Indian court convicts 4 for raping photojournalist

NEW DELHI-

A court on Thursday convicted four men of gang raping a photojournalist in India’s financial capital of Mumbai last year.

The Mumbai court is expected to sentence the men on Friday, said Maharashtra state Home Minister R.R. Patil. The four face a minimum of 20 years in prison, and could receive life sentences, said Prosecutor Ujjawal Nikkam.

Sexual assaults against women have been rising in India, sparking huge protests across the country.

The 22-year-old photojournalist was on assignment with a male colleague at an abandoned textile mill in Mumbai’s Lower Parel area on Aug. 22 when they were approached by several men who offered to gain permission for them to shoot photos in the building. Once inside, the male colleague was beaten and tied up while the attackers took turns raping the woman.

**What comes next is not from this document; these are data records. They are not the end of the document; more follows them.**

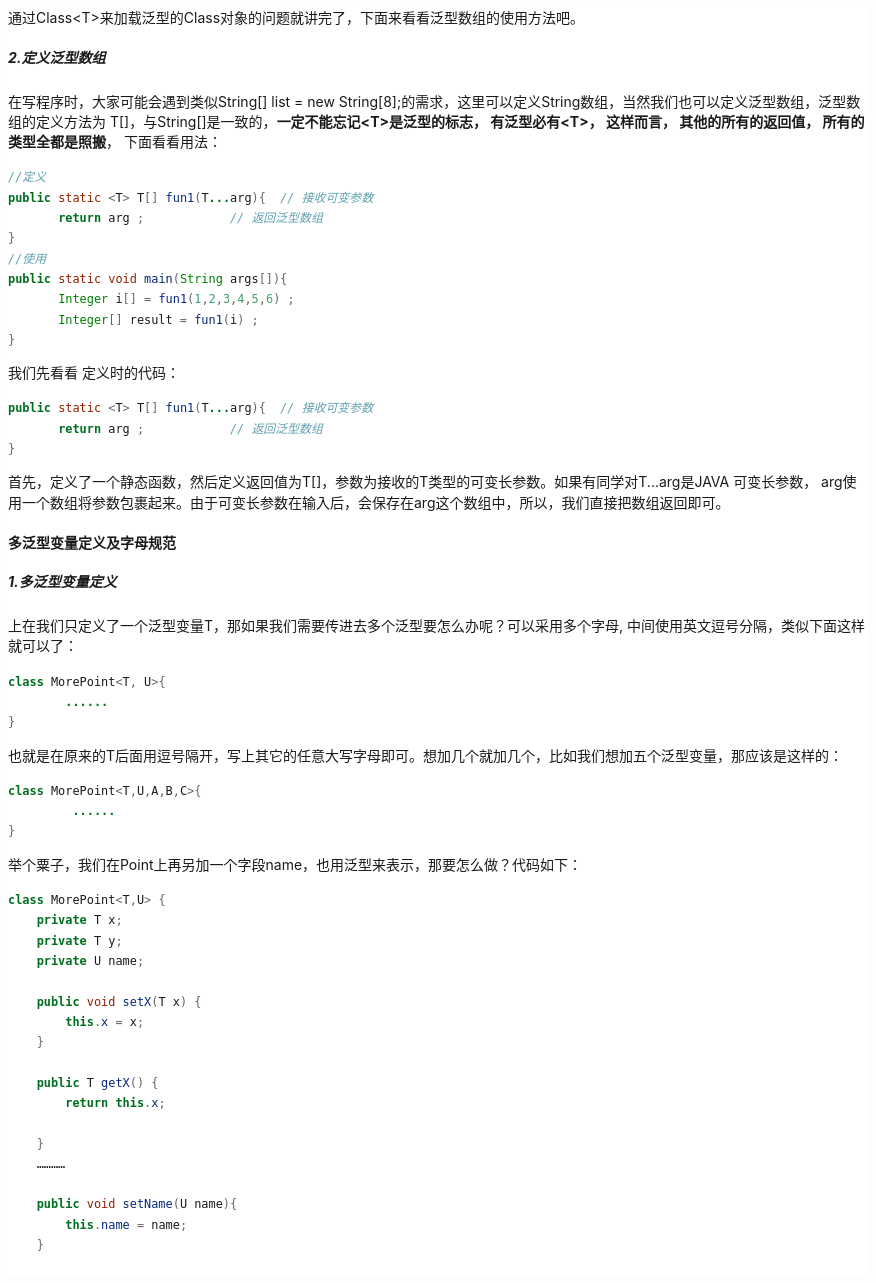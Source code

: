 通过Class\<T\>来加载泛型的Class对象的问题就讲完了，下面来看看泛型数组的使用方法吧。


##### 2.定义泛型数组
在写程序时，大家可能会遇到类似String[] list = new String[8];的需求，这里可以定义String数组，当然我们也可以定义泛型数组，泛型数组的定义方法为 T[]，与String[]是一致的，**一定不能忘记\<T\>是泛型的标志， 有泛型必有\<T\>， 这样而言， 其他的所有的返回值， 所有的类型全都是照搬**， 下面看看用法：
```java
//定义
public static <T> T[] fun1(T...arg){  // 接收可变参数  
       return arg ;            // 返回泛型数组  
}  
//使用
public static void main(String args[]){  
       Integer i[] = fun1(1,2,3,4,5,6) ;
       Integer[] result = fun1(i) ;
}  
```
我们先看看 定义时的代码：
```java
public static <T> T[] fun1(T...arg){  // 接收可变参数  
       return arg ;            // 返回泛型数组  
}  
```
首先，定义了一个静态函数，然后定义返回值为T[]，参数为接收的T类型的可变长参数。如果有同学对T...arg是JAVA 可变长参数， arg使用一个数组将参数包裹起来。由于可变长参数在输入后，会保存在arg这个数组中，所以，我们直接把数组返回即可。



#### 多泛型变量定义及字母规范

##### 1.多泛型变量定义

上在我们只定义了一个泛型变量T，那如果我们需要传进去多个泛型要怎么办呢？可以采用多个字母, 中间使用英文逗号分隔，类似下面这样就可以了：

```java
class MorePoint<T, U>{
        ......
}
```

也就是在原来的T后面用逗号隔开，写上其它的任意大写字母即可。想加几个就加几个，比如我们想加五个泛型变量，那应该是这样的：

```java
class MorePoint<T,U,A,B,C>{
         ......
}
```

举个粟子，我们在Point上再另加一个字段name，也用泛型来表示，那要怎么做？代码如下：

```java
class MorePoint<T,U> {
    private T x;
    private T y;       
    private U name;

    public void setX(T x) {
        this.x = x;
    }

    public T getX() {
        return this.x;

    }
	…………

    public void setName(U name){
        this.name = name;
    }
    
```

Lower Parel is a section of Mumbai where luxury malls and condominiums stand alongside sprawling slums.

A fast-track court completed the trial in the case seven months after the charges were filed. The judiciary in India is notorious for delays, with the courts clogged with hundreds of thousands of pending cases.

The fatal gang rape of a 23-year-old medical student on a moving bus in New Delhi in December 2012 prompted discussions about tolerance of public groping, sexual assault and violence against women in a country where rapid cultural and economic change is clashing with long-entrenched conservative values.

Four men have been sentenced to death in the New Delhi gang rape case.

Pledging to crack down, the federal government created fast-track courts for rape cases, doubled prison terms for rape, and criminalized voyeurism, stalking, acid attacks and the trafficking of women.